= Geoffrey Fry =

Sir Geoffrey Storrs Fry, 1st Baronet, (27 July 1888 – 1960) was private secretary to prime ministers Bonar Law and Stanley Baldwin, and a member of the Fry family.

==Early life==
Geoffrey Storrs Fry was born on 27 July 1888. He was the younger son of Francis James Fry (1835–1918) and his second wife Elizabeth "Bessie" (née Pass) Fry. His father served as Sheriff of Bristol in 1887. Among his siblings was older sister, Norah (née Fry) Cooke-Hurle, an advocate of better services for people with learning difficulties.

His paternal grandfather was Joseph Storrs Fry and his first cousin, Joseph Storrs Fry II, later took over the family business. His uncle, Sir Theodore Fry, 1st Baronet, the husband of philanthropist Sophia Fry, was a Liberal Member of Parliament for Darlington.

==Career==
He was called to the bar in 1913. He was a director of J. S. Fry & Sons, the British chocolate company.
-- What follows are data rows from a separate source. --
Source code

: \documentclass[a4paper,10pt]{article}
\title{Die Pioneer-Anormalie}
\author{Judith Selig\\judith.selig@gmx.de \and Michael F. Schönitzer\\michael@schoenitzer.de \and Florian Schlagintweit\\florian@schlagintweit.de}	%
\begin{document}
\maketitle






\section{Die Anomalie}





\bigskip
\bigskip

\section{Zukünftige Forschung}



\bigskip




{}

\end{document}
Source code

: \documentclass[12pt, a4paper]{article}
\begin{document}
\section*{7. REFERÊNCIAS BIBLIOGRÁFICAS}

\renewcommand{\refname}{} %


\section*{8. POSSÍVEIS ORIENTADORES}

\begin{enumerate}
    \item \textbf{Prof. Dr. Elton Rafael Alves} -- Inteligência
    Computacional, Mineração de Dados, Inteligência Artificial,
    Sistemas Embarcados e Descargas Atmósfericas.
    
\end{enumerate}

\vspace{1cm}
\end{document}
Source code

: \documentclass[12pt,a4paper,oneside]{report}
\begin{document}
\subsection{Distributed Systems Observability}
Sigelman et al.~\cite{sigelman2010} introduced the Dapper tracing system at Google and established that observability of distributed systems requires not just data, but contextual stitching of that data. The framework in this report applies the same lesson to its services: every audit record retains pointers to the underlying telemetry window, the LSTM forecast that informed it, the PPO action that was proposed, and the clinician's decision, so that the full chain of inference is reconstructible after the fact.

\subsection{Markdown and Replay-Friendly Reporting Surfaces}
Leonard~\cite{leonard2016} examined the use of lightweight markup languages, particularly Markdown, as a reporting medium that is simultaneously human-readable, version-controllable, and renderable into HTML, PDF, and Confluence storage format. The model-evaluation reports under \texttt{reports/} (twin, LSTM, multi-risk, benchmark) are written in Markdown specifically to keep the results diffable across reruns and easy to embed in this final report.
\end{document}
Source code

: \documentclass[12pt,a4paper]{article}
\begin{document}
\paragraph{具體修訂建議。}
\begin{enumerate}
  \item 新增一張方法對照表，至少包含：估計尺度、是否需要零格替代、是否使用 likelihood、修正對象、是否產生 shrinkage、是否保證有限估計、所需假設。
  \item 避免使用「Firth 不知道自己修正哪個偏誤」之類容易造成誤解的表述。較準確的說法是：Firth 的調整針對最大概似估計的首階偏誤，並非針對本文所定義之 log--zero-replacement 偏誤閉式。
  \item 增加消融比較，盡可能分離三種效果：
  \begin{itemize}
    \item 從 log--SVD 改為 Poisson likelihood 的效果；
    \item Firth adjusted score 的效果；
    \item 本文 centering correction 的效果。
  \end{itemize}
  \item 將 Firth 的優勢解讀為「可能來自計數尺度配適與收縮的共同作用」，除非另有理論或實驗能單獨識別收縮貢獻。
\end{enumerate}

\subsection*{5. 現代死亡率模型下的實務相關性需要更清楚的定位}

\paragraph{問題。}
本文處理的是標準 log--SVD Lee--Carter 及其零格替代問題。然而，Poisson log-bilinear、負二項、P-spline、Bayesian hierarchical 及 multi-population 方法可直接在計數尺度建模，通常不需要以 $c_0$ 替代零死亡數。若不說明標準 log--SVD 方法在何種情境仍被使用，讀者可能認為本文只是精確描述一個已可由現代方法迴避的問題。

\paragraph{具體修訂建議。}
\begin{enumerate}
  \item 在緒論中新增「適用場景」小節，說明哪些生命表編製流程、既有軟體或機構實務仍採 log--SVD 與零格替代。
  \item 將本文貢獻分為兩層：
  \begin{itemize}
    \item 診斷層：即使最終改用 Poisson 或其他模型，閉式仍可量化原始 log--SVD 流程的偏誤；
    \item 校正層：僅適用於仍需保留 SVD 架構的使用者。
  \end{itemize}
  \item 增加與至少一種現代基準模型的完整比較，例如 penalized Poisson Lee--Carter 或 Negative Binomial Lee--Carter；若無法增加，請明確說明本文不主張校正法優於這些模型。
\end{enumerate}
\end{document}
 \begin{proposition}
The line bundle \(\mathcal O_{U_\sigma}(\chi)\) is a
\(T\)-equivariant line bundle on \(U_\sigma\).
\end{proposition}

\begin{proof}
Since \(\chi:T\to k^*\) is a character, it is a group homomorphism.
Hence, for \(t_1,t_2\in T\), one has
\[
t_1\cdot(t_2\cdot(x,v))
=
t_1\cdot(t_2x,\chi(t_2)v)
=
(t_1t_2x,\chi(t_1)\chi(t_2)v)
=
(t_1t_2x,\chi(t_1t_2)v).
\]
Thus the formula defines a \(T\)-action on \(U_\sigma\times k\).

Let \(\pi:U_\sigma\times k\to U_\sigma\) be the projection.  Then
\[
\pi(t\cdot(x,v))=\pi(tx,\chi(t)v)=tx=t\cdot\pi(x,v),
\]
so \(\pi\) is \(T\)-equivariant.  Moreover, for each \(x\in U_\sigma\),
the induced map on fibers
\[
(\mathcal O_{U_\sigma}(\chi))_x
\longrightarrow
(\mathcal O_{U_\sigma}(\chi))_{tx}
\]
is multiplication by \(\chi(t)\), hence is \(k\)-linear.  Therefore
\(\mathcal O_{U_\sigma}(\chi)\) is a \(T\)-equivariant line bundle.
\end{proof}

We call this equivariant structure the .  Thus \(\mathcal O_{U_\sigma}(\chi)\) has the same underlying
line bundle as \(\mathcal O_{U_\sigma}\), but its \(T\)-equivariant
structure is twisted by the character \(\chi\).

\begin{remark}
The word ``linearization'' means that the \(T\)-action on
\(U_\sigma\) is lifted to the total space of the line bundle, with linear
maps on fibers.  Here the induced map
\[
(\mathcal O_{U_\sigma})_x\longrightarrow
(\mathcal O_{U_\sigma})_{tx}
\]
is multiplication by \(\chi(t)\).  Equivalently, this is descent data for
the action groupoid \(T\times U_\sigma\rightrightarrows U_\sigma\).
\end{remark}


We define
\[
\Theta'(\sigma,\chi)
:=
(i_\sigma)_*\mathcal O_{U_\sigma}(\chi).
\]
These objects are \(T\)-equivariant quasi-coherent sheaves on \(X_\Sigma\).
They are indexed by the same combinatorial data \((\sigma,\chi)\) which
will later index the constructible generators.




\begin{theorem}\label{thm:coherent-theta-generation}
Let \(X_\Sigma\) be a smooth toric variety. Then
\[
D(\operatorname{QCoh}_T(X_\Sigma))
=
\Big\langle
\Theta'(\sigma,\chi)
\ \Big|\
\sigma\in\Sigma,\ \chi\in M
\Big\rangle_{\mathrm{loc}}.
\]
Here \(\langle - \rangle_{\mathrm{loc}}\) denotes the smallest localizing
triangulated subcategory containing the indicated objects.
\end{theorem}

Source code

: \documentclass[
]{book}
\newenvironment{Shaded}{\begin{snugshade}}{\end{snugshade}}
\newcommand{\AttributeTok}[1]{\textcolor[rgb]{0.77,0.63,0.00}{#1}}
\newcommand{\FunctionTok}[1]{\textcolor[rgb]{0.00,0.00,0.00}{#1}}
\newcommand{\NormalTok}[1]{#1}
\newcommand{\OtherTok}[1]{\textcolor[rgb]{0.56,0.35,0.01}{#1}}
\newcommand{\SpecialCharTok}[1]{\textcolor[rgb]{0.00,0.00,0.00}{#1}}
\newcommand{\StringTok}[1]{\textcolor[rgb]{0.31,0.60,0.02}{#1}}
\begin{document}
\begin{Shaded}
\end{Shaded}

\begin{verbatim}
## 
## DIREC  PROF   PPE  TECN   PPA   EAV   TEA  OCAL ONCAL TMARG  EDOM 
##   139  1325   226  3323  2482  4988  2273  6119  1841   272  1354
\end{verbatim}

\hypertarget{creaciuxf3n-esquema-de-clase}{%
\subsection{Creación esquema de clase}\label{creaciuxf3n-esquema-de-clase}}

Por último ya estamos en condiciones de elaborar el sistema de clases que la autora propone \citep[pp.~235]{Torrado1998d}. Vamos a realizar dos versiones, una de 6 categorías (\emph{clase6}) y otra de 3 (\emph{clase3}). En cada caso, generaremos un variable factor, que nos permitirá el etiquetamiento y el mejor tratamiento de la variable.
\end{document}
Fry served as an unpaid private secretary to Bonar Law, Conservative M.P. from 1919 to 1921 and then while Law served as Prime Minister from 1922 to 1923. He then served as private secretary to Prime Minister Stanley Baldwin from 1923 until 1939. Fry was appointed a Companion of the Order of the Bath (CB) on 25 May 1923 (Bonar Law's resignation honours list). He was further honoured on 3 June 1929 by being appointed a Commander of the Royal Victorian Order (CVO).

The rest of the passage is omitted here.